- Entries taken from a collection
■ ■ ■ ■ ■
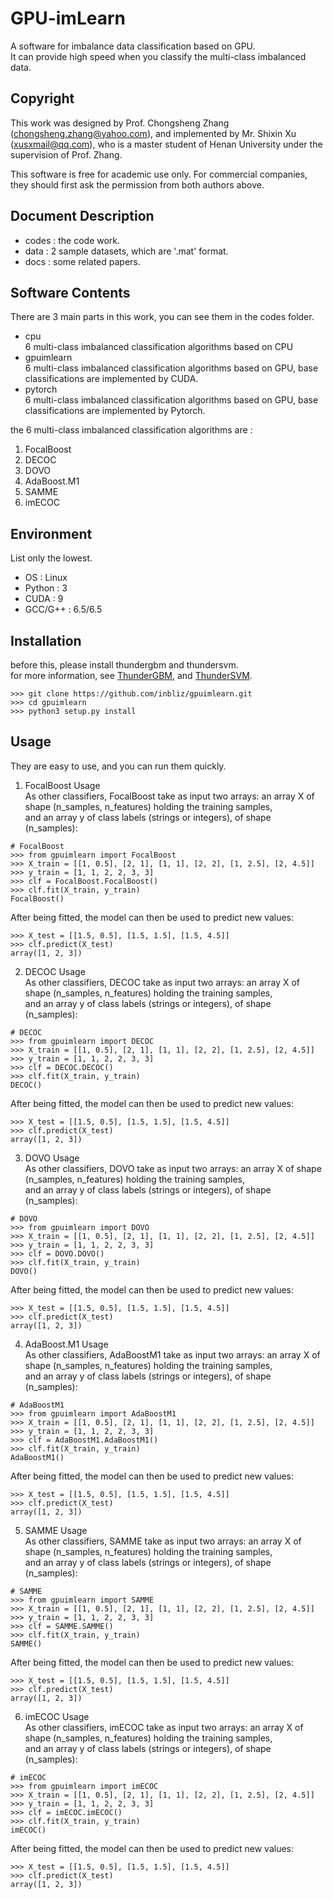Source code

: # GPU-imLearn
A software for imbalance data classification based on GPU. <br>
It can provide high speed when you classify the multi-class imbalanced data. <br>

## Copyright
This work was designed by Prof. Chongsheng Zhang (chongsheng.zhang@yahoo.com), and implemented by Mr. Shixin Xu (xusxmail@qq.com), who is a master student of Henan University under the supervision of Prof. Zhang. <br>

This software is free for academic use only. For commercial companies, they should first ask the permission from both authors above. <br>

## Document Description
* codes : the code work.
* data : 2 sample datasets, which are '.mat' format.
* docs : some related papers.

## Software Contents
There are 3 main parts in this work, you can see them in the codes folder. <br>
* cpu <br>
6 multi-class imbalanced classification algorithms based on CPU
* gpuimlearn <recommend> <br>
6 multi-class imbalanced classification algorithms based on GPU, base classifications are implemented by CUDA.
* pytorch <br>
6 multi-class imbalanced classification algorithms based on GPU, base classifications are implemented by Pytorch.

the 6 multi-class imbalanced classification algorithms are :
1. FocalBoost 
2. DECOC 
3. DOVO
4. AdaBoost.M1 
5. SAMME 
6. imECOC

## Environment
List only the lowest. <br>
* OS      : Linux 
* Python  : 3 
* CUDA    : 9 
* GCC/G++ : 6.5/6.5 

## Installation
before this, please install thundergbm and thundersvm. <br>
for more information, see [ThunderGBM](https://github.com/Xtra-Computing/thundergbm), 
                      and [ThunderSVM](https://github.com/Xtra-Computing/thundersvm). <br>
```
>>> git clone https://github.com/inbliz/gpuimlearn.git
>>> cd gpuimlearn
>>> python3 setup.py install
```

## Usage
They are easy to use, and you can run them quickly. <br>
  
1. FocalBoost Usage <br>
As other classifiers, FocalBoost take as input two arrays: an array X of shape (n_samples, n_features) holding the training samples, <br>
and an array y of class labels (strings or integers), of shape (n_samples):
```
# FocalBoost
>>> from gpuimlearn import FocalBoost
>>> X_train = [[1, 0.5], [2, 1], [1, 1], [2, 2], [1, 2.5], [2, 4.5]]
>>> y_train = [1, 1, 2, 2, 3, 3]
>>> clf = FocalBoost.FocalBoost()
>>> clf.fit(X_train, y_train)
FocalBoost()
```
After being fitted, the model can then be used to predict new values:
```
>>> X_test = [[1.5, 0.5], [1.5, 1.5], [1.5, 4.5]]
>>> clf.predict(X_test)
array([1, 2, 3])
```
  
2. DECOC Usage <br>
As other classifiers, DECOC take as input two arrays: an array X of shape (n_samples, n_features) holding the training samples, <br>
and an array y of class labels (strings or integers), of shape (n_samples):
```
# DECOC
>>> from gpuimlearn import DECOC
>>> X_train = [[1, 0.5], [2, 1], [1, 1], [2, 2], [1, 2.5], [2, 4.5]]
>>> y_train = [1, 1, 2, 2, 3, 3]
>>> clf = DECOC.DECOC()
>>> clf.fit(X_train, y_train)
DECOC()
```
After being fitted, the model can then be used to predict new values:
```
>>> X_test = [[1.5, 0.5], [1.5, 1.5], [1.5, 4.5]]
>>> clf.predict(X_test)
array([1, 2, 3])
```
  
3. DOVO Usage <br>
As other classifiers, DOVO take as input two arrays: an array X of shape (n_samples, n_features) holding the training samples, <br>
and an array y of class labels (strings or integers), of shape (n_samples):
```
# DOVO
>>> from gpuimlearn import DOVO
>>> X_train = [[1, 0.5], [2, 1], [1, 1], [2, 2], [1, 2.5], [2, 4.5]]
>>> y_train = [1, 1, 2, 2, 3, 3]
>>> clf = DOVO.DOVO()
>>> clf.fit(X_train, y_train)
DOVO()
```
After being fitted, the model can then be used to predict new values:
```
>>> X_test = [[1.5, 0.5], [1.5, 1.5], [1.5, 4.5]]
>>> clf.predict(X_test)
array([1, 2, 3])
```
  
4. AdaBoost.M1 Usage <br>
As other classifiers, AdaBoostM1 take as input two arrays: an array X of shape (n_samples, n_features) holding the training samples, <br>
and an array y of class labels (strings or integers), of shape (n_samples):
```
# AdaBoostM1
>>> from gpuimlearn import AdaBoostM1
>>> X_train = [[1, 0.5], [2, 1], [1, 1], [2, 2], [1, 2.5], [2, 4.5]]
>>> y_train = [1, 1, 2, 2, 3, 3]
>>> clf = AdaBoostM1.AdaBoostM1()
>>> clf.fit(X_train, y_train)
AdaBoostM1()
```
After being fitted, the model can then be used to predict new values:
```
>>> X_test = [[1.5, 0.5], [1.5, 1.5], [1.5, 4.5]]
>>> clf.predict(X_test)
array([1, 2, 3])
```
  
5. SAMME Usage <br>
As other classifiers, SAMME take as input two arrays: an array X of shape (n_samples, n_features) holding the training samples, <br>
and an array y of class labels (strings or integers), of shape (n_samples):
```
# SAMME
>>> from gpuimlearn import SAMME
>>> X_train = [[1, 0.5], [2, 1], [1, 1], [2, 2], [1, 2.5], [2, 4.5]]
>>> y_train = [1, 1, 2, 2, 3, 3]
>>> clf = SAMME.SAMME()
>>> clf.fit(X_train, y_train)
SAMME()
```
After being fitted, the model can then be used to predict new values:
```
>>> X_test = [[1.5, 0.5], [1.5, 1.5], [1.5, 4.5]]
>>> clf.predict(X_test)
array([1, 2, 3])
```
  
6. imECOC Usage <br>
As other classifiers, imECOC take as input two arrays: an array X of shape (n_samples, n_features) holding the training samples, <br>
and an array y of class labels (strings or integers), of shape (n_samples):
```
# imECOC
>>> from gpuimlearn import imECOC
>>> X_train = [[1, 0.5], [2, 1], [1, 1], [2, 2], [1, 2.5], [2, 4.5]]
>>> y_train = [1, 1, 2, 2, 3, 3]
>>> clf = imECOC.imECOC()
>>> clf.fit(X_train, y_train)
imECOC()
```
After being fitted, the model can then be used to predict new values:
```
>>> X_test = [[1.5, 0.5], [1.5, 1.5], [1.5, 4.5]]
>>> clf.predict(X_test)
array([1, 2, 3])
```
■ ■ ■ ■ ■
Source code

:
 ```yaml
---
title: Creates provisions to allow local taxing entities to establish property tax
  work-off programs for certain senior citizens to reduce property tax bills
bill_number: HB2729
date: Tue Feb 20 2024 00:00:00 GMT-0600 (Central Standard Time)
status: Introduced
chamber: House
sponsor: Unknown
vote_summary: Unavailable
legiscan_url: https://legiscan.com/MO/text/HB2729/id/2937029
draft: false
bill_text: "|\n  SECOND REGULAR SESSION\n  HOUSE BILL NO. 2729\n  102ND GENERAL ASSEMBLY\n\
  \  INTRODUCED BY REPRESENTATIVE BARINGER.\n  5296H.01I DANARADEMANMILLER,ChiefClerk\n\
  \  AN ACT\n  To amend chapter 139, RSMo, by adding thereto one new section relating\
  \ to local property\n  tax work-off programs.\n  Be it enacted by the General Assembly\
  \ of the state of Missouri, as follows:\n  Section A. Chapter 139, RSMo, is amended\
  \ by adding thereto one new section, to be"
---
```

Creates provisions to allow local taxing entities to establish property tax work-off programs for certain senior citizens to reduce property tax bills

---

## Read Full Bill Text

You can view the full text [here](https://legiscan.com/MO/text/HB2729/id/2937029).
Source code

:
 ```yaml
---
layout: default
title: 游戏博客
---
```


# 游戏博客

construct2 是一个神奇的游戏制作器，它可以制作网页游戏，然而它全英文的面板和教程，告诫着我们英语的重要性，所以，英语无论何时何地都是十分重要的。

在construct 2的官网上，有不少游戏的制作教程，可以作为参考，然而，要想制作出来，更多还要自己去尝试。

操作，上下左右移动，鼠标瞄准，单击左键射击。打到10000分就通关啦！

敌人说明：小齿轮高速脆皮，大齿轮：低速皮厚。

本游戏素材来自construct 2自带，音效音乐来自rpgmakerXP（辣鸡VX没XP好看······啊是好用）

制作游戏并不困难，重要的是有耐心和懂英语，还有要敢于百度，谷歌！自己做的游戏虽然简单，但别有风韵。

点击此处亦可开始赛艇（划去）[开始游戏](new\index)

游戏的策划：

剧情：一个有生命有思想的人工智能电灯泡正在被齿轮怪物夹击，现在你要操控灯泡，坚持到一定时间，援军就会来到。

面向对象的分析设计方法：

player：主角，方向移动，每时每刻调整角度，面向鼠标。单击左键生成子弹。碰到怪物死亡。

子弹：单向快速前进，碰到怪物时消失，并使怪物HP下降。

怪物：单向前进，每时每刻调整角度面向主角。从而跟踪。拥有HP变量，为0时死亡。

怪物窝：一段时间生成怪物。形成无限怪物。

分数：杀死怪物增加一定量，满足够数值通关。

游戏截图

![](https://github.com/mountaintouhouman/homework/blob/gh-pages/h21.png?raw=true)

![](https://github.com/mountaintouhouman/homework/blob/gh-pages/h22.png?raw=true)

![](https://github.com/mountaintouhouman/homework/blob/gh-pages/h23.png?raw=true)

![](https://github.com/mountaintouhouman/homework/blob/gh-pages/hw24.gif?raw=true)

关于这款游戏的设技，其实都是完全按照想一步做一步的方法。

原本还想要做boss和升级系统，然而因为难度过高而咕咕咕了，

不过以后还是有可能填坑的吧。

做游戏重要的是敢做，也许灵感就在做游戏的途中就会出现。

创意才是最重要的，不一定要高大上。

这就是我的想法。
■ ■ ■ ■ ■
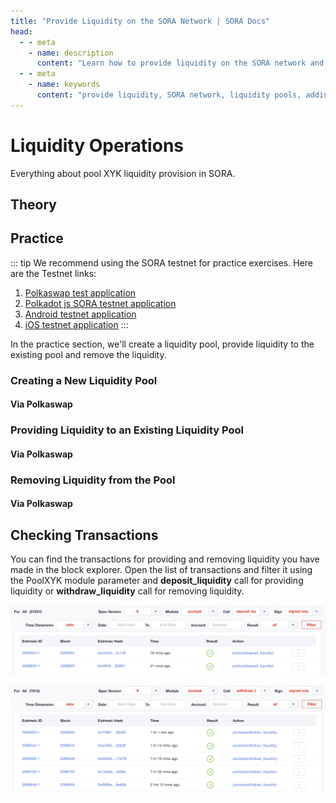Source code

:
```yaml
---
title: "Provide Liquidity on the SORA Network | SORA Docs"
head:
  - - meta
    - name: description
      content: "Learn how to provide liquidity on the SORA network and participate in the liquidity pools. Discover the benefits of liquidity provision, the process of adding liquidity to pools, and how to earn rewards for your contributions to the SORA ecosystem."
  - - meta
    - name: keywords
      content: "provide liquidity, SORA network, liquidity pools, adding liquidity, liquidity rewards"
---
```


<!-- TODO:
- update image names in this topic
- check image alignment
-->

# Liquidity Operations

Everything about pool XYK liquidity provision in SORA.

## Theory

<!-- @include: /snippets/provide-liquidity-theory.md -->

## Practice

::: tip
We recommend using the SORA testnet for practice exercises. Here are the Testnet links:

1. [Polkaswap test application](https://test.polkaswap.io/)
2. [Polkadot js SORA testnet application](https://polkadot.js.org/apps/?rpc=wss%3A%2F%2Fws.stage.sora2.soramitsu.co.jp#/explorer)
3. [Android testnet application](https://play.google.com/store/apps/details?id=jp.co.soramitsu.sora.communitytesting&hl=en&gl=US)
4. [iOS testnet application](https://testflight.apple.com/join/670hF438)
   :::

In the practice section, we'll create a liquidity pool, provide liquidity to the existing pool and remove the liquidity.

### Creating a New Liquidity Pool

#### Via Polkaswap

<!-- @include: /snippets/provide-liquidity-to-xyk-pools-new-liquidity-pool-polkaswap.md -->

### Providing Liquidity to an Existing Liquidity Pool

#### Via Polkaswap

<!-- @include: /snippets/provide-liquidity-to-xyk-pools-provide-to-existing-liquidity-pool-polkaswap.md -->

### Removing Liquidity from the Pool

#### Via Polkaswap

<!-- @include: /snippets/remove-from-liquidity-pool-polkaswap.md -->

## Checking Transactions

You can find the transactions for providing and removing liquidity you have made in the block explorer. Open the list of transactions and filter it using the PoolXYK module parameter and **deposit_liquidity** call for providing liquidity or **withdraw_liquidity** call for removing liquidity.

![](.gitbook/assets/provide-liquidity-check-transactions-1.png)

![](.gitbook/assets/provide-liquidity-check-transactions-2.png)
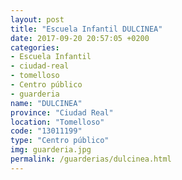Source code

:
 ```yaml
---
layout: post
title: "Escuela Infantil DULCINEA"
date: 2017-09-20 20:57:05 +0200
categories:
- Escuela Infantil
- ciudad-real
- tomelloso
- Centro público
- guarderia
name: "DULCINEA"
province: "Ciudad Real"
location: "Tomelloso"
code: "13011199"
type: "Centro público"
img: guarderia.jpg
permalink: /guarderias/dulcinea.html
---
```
■ ■ ■ ■ ■
- Problem to work on
Could you state how many lines of the data include the word "classifications"? Only the number is needed.

- Expected answer
2